Fixed Income Jadi Primadona, Harga Obligasi RI Naik Lagi

Jakarta, CNBC Indonesia - Harga obligasi rupiah pemerintah Indonesia pada Kamis ini (23/4/2020) lanjut menguat. Penguatan harga obligasi RI senada dengan yang terjadi di pasar surat utang negara maju dan berkembang, kendati bervariatif.
Data Refinitiv menunjukkan penguatan harga surat utang negara (SUN) tercermin dari dua seri acuan (benchmark). Kedua seri tersebut adalah FR080 bertenor 15 tahun, FR0083 bertenor 20 tahun, sementara untuk FR0081 bertenor 5 tahun dan FR0082 bertenor 10 tahun mengalami pelemahan.
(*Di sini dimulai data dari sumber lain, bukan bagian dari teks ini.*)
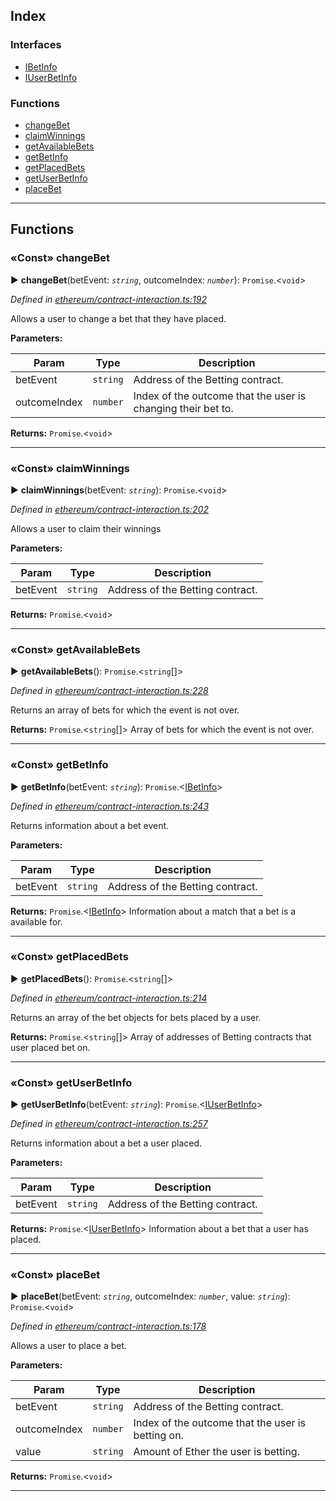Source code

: ## Index

### Interfaces

* [IBetInfo](ibetinfo.md)
* [IUserBetInfo](iuserbetinfo.md)


### Functions

* [changeBet](README.md#changebet)
* [claimWinnings](README.md#claimwinnings)
* [getAvailableBets](README.md#getavailablebets)
* [getBetInfo](README.md#getbetinfo)
* [getPlacedBets](README.md#getplacedbets)
* [getUserBetInfo](README.md#getuserbetinfo)
* [placeBet](README.md#placebet)



---
## Functions
<a id="changebet"></a>

### «Const» changeBet

► **changeBet**(betEvent: *`string`*, outcomeIndex: *`number`*): `Promise`.<`void`>



*Defined in [ethereum/contract-interaction.ts:192](https://github.com/swapnilraj/EBeth-frontend/blob/9a866d4/src/ethereum/contract-interaction.ts#L192)*



Allows a user to change a bet that they have placed.


**Parameters:**

| Param | Type | Description |
| ------ | ------ | ------ |
| betEvent | `string`   |  Address of the Betting contract. |
| outcomeIndex | `number`   |  Index of the outcome that the user is changing their bet to. |





**Returns:** `Promise`.<`void`>





___

<a id="claimwinnings"></a>

### «Const» claimWinnings

► **claimWinnings**(betEvent: *`string`*): `Promise`.<`void`>



*Defined in [ethereum/contract-interaction.ts:202](https://github.com/swapnilraj/EBeth-frontend/blob/9a866d4/src/ethereum/contract-interaction.ts#L202)*



Allows a user to claim their winnings


**Parameters:**

| Param | Type | Description |
| ------ | ------ | ------ |
| betEvent | `string`   |  Address of the Betting contract. |





**Returns:** `Promise`.<`void`>





___

<a id="getavailablebets"></a>

### «Const» getAvailableBets

► **getAvailableBets**(): `Promise`.<`string`[]>



*Defined in [ethereum/contract-interaction.ts:228](https://github.com/swapnilraj/EBeth-frontend/blob/9a866d4/src/ethereum/contract-interaction.ts#L228)*



Returns an array of bets for which the event is not over.




**Returns:** `Promise`.<`string`[]>
Array of bets for which the event is not over.






___

<a id="getbetinfo"></a>

### «Const» getBetInfo

► **getBetInfo**(betEvent: *`string`*): `Promise`.<[IBetInfo](../interfaces/_ethereum_contract_interaction_.ibetinfo.md)>



*Defined in [ethereum/contract-interaction.ts:243](https://github.com/swapnilraj/EBeth-frontend/blob/9a866d4/src/ethereum/contract-interaction.ts#L243)*



Returns information about a bet event.


**Parameters:**

| Param | Type | Description |
| ------ | ------ | ------ |
| betEvent | `string`   |  Address of the Betting contract. |





**Returns:** `Promise`.<[IBetInfo](../interfaces/_ethereum_contract_interaction_.ibetinfo.md)>
Information about a match that a bet is a available for.






___

<a id="getplacedbets"></a>

### «Const» getPlacedBets

► **getPlacedBets**(): `Promise`.<`string`[]>



*Defined in [ethereum/contract-interaction.ts:214](https://github.com/swapnilraj/EBeth-frontend/blob/9a866d4/src/ethereum/contract-interaction.ts#L214)*



Returns an array of the bet objects for bets placed by a user.




**Returns:** `Promise`.<`string`[]>
Array of addresses of Betting contracts that user placed bet on.






___

<a id="getuserbetinfo"></a>

### «Const» getUserBetInfo

► **getUserBetInfo**(betEvent: *`string`*): `Promise`.<[IUserBetInfo](../interfaces/_ethereum_contract_interaction_.iuserbetinfo.md)>



*Defined in [ethereum/contract-interaction.ts:257](https://github.com/swapnilraj/EBeth-frontend/blob/9a866d4/src/ethereum/contract-interaction.ts#L257)*



Returns information about a bet a user placed.


**Parameters:**

| Param | Type | Description |
| ------ | ------ | ------ |
| betEvent | `string`   |  Address of the Betting contract. |





**Returns:** `Promise`.<[IUserBetInfo](../interfaces/_ethereum_contract_interaction_.iuserbetinfo.md)>
Information about a bet that a user has placed.






___

<a id="placebet"></a>

### «Const» placeBet

► **placeBet**(betEvent: *`string`*, outcomeIndex: *`number`*, value: *`string`*): `Promise`.<`void`>



*Defined in [ethereum/contract-interaction.ts:178](https://github.com/swapnilraj/EBeth-frontend/blob/9a866d4/src/ethereum/contract-interaction.ts#L178)*



Allows a user to place a bet.


**Parameters:**

| Param | Type | Description |
| ------ | ------ | ------ |
| betEvent | `string`   |  Address of the Betting contract. |
| outcomeIndex | `number`   |  Index of the outcome that the user is betting on. |
| value | `string`   |  Amount of Ether the user is betting. |





**Returns:** `Promise`.<`void`>





___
Seri acuan yang paling menguat hari ini adalah FR0080 yang bertenor 15 tahun dengan penurunan yield 3,5 basis poin (bps) menjadi 8,008%. Besaran 100 bps setara dengan 1%.
Catatan, pergerakan harga dan yield obligasi saling bertolak belakang, sehingga ketika harga naik maka akan menekan yield turun, begitupun sebaliknya. Yield menjadi acuan keuntungan investor di pasar surat utang dibanding harga karena mencerminkan kupon, tenor, dan risiko dalam satu angka.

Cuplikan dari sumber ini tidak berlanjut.